UIC Pharmacy Blog

Information and tips for your health and wellness from UIC Pharmacy

Monday, October 20, 2014

What is Sickle Cell Disease

Figure 1: Sickle Cell Disease. 

What is Sickle Cell Disease?1,2,3
Sickle cell disease (SCD) is part of a group of disorders called sickle cell syndromes, which are characterized by a defect in the red blood cells (RBCs) that produces an abnormal sickle cell hemoglobin (HbS). There are many types of SCD including HcSC, HbSβ+-thal, and HbSβ0-thal, but the most common type is HbSS. The sickle cell trait (SCT) is caused by inheritance of one normal hemoglobin gene and one abnormal HbS gene, and carriers of the SCT do not have any signs of the disease.

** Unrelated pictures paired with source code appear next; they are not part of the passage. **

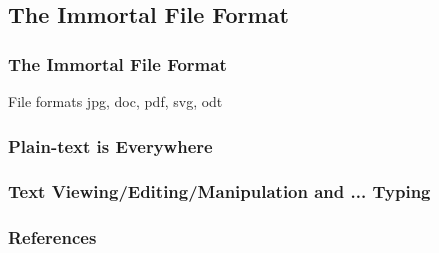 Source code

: \documentclass{beamer}
\begin{document}


\subsection{The Immortal File Format}


\begin{frame}
  \frametitle{The Immortal File Format}

  \begin{block}{File formats}
    jpg, doc, pdf, svg, odt
  \end{block}

\end{frame}

\begin{frame}
  \frametitle{Plain-text is Everywhere}


\end{frame}

\begin{frame}
  \frametitle{Text Viewing/Editing/Manipulation and ... Typing}



\end{frame}



\begin{frame}
  \frametitle{References}
  \tiny{
    \begin{thebibliography}{99}


    \end{thebibliography}
  }
\end{frame}

\end{document}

The defective hemoglobin in SCD induces a “sickling” of the shape of RBCs, which causes cells to clump together or aggregate within small blood vessels, as seen in Figure 1. This causes blood flow to be blocked, also known as vaso-occlusion, and leads to acute painful episodes and irreversible damage to many organs. SCD is a chronic, lifelong condition that has a significant burden on patients and their families, so it is important for those with SCD to become aware of the potentially life-threatening complications of this disease.


Who is affected by SCD?1,4
Figure 2: Inheritance of Sickle Cell Anemia.
This disease most commonly affects African Americans or those of African descent. This is due to the possibility of the SCT having developed as a protective factor against malarial infection in these areas of the world where malaria is endemic.

SCD is an inherited genetic disease, and Figure 2 depicts the chances of inheriting SCD for a child born to parents who both carry the SCT.  If both parents carry the SCT and physician concern is high for the potential of SCD in the unborn child, prenatal testing can be done safely and accurately at the end of the first trimester.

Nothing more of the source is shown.